PAMELA (Payload for Antimatter Matter Exploration and Light-nuclei Astrophysics) is a Russian-Italian satellite measuring the composition of cosmic rays. One of the motivations for the measurements is the indirect detection of dark matter — the very-weakly-interacting particles that make up about 25% of the matter in the Universe (with, as I’m sure you all know by now) normal matter about 5% and the so-called Dark Energy the remaining 70%. By observing the decay products of the dark matter — with more decay occurring in the densest locations — we can probe the properties of the dark particles. So far, these decays haven’t yet been unequivocally observed. Recently, however, members of the PAMELA collaboration have been out giving talks, carefully labelled “preliminary”, showing the kind of excess cosmic ray flux that dark matter might be expected to produce.

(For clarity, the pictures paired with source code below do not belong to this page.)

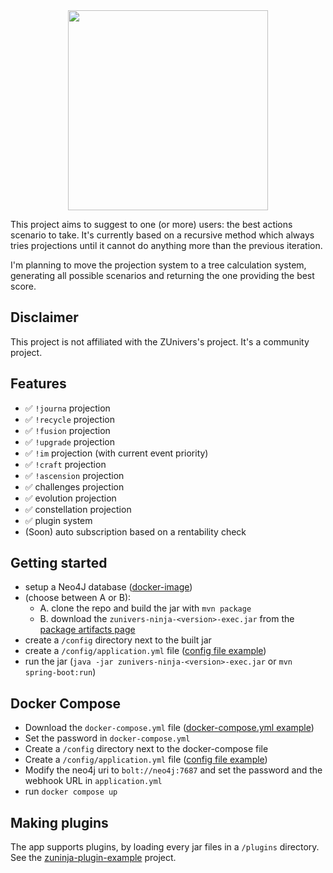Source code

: <div align="center">
<img src="https://repository-images.githubusercontent.com/420819440/51db7016-b325-4d1b-a1d3-ce82d771f58b" height="320px">
</div>

This project aims to suggest to one (or more) users: the best actions scenario to take.
It's currently based on a recursive method which always tries projections until it cannot do anything more than the previous iteration. 

I'm planning to move the projection system to a tree calculation system, generating all possible scenarios and returning the one providing the best score. 

## Disclaimer

This project is not affiliated with the ZUnivers's project. It's a community project.

## Features
- ✅ `!journa` projection
- ✅ `!recycle` projection
- ✅ `!fusion` projection
- ✅ `!upgrade` projection
- ✅ `!im` projection (with current event priority)
- ✅ `!craft` projection
- ✅ `!ascension` projection
- ✅ challenges projection
- ✅ evolution projection
- ✅ constellation projection
- ✅ plugin system
- (Soon) auto subscription based on a rentability check


## Getting started
- setup a Neo4J database ([docker-image](https://hub.docker.com/_/neo4j))
- (choose between A or B):
  - A. clone the repo and build the jar with `mvn package`
  - B. download the `zunivers-ninja-<version>-exec.jar` from the [package artifacts page](https://github.com/AlexPresso/ZUnivers-Ninja/packages/1071646) 
- create a `/config` directory next to the built jar
- create a `/config/application.yml` file ([config file example](https://github.com/AlexPresso/ZUnivers-Ninja/blob/main/src/main/resources/application.yml))
- run the jar (`java -jar zunivers-ninja-<version>-exec.jar` or `mvn spring-boot:run`)
## Docker Compose
- Download the `docker-compose.yml` file ([docker-compose.yml example](https://github.com/AlexPresso/ZUnivers-Ninja/blob/main/docker-compose.yml))
- Set the password in `docker-compose.yml`
- Create a `/config` directory next to the docker-compose file
- Create a `/config/application.yml` file ([config file example](https://github.com/AlexPresso/ZUnivers-Ninja/blob/main/src/main/resources/application.yml))
- Modify the neo4j uri to `bolt://neo4j:7687` and set the password and the webhook URL in `application.yml`
- run `docker compose up`

## Making plugins
The app supports plugins, by loading every jar files in a `/plugins` directory.  
See the [zuninja-plugin-example](https://github.com/AlexPresso/ZUnivers-Ninja/tree/main/zuninja-plugin-example) project.
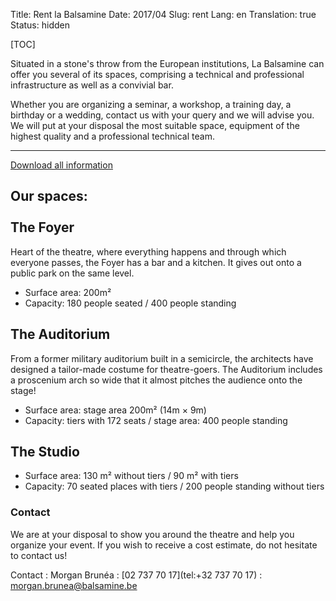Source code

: Title: Rent la Balsamine
Date: 2017/04
Slug: rent
Lang: en
Translation: true
Status: hidden

[TOC]

Situated in a stone's throw from the European institutions, La Balsamine can offer you several of its spaces, comprising a technical and professional infrastructure as well as a convivial bar.

Whether you are organizing a seminar, a workshop, a training day, a birthday or a wedding, contact us with your query and we will advise you. We will put at your disposal the most suitable space, equipment of the highest quality and a professional technical team.

* * *

[Download all information](http://balsamine.be/uploads/Balsamine.Location/Balsamine-location-espaces-dossier_EN.pdf)

<!--
 (le dossier en anglais est en pièce jointe – dossier provisoire en
attendant des photos de nos espaces)
-->

## Our spaces: <br><br> The Foyer
Heart of the theatre, where everything happens and through which everyone passes, the Foyer has a bar and a kitchen. It gives out onto a public park on the same level.

* Surface area: 200m²
* Capacity: 180 people seated / 400 people standing
<!--photo-->

## The Auditorium
From a former military auditorium built in a semicircle, the architects have designed a tailor-made costume for theatre-goers. The Auditorium includes a proscenium arch so wide that it almost pitches the audience onto the stage!

* Surface area: stage area 200m² (14m × 9m)
* Capacity: tiers with 172 seats / stage area: 400 people standing

<!--photo--><!--photo-->

## The Studio

* Surface area: 130 m² without tiers / 90 m² with tiers
* Capacity: 70 seated places with tiers / 200 people standing without tiers

<!--photo-->

### Contact
We are at your disposal to show you around the theatre and help you organize your event. If you wish to receive a cost estimate, do not hesitate to contact us!

Contact
:   Morgan Brunéa
:   [02 737 70 17](tel:+32 737 70 17) 
:   [&#109;&#111;&#114;&#103;&#097;&#110;&#046;&#098;&#114;&#117;&#110;&#101;&#097;&#064;&#098;&#097;&#108;&#115;&#097;&#109;&#105;&#110;&#101;&#046;&#098;&#101;](mailto:&#109;&#111;&#114;&#103;&#097;&#110;&#046;&#098;&#114;&#117;&#110;&#101;&#097;&#064;&#098;&#097;&#108;&#115;&#097;&#109;&#105;&#110;&#101;&#046;&#098;&#101;)
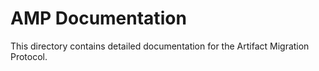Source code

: # AMP Documentation

This directory contains detailed documentation for the Artifact Migration Protocol.
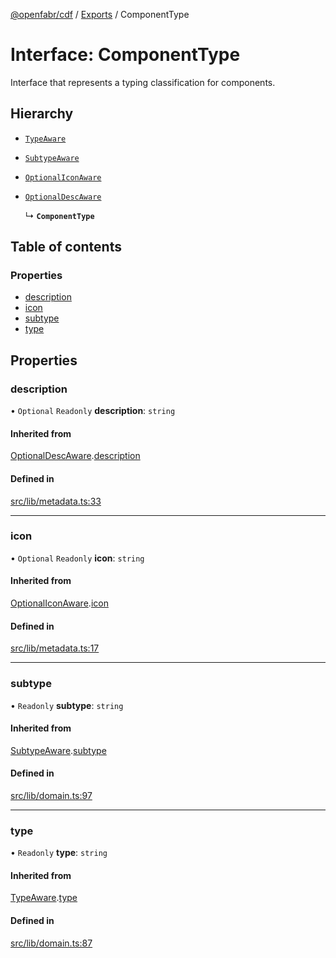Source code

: [@openfabr/cdf](../README.md) / [Exports](../modules.md) / ComponentType

# Interface: ComponentType

Interface that represents a typing classification for components.

## Hierarchy

- [`TypeAware`](TypeAware.md)

- [`SubtypeAware`](SubtypeAware.md)

- [`OptionalIconAware`](OptionalIconAware.md)

- [`OptionalDescAware`](OptionalDescAware.md)

  ↳ **`ComponentType`**

## Table of contents

### Properties

- [description](ComponentType.md#description)
- [icon](ComponentType.md#icon)
- [subtype](ComponentType.md#subtype)
- [type](ComponentType.md#type)

## Properties

### description

• `Optional` `Readonly` **description**: `string`

#### Inherited from

[OptionalDescAware](OptionalDescAware.md).[description](OptionalDescAware.md#description)

#### Defined in

[src/lib/metadata.ts:33](https://github.com/openfabr/cdf/blob/eefa4b7/core/typescript/src/lib/metadata.ts#L33)

___

### icon

• `Optional` `Readonly` **icon**: `string`

#### Inherited from

[OptionalIconAware](OptionalIconAware.md).[icon](OptionalIconAware.md#icon)

#### Defined in

[src/lib/metadata.ts:17](https://github.com/openfabr/cdf/blob/eefa4b7/core/typescript/src/lib/metadata.ts#L17)

___

### subtype

• `Readonly` **subtype**: `string`

#### Inherited from

[SubtypeAware](SubtypeAware.md).[subtype](SubtypeAware.md#subtype)

#### Defined in

[src/lib/domain.ts:97](https://github.com/openfabr/cdf/blob/eefa4b7/core/typescript/src/lib/domain.ts#L97)

___

### type

• `Readonly` **type**: `string`

#### Inherited from

[TypeAware](TypeAware.md).[type](TypeAware.md#type)

#### Defined in

[src/lib/domain.ts:87](https://github.com/openfabr/cdf/blob/eefa4b7/core/typescript/src/lib/domain.ts#L87)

But preliminary data is just that, and there’s a (usually) unwritten rule that the audience certainly shouldn’t rely on the numerical details in talks like these. Cirelli & Strumia have written a paper based on those numbers, “Minimal Dark Matter predictions and the PAMELA positron excess” (arXiv:0808.3867), arguing that the data fits their pet dark-matter model, so-called minimal dark matter (MDM). MDM adds just a single type of particle to those we know about, compared to the generally-favored supersymmetric (SUSY) dark matter model which doubles the number of particle types in the Universe (but has other motivations as well). What do the authors base their results on? As they say in a footnote, “the preliminary data points for positron and antiproton fluxes plotted in our figures have been extracted from a photo of the slides taken during the talk, and can thereby slightly differ from the data that the PAMELA collaboration will officially publish” (originally pointed out to me in the physics arXiv blog).

This makes me very uncomfortable. It would be one thing to write a paper saying that recent presentations from the PAMELA team have hinted at an excess — that’s public knowledge. But a photograph of the slides sounds more like amateur spycraft than legitimate scientific data-sharing.

Indeed, it’s to avoid such inadvertent data-sharing (which has happened in the CMB community in the past) that the Planck Satellite team has come up with its rather draconian communication policy (which is itself located in a password-protected site): essentially, the first rule of Planck is you do not talk about Planck. The second rule of Planck is you do not talk about Planck. And you don’t leave paper in the printer, or plots on your screen. Not always easy in our hot-house academic environments.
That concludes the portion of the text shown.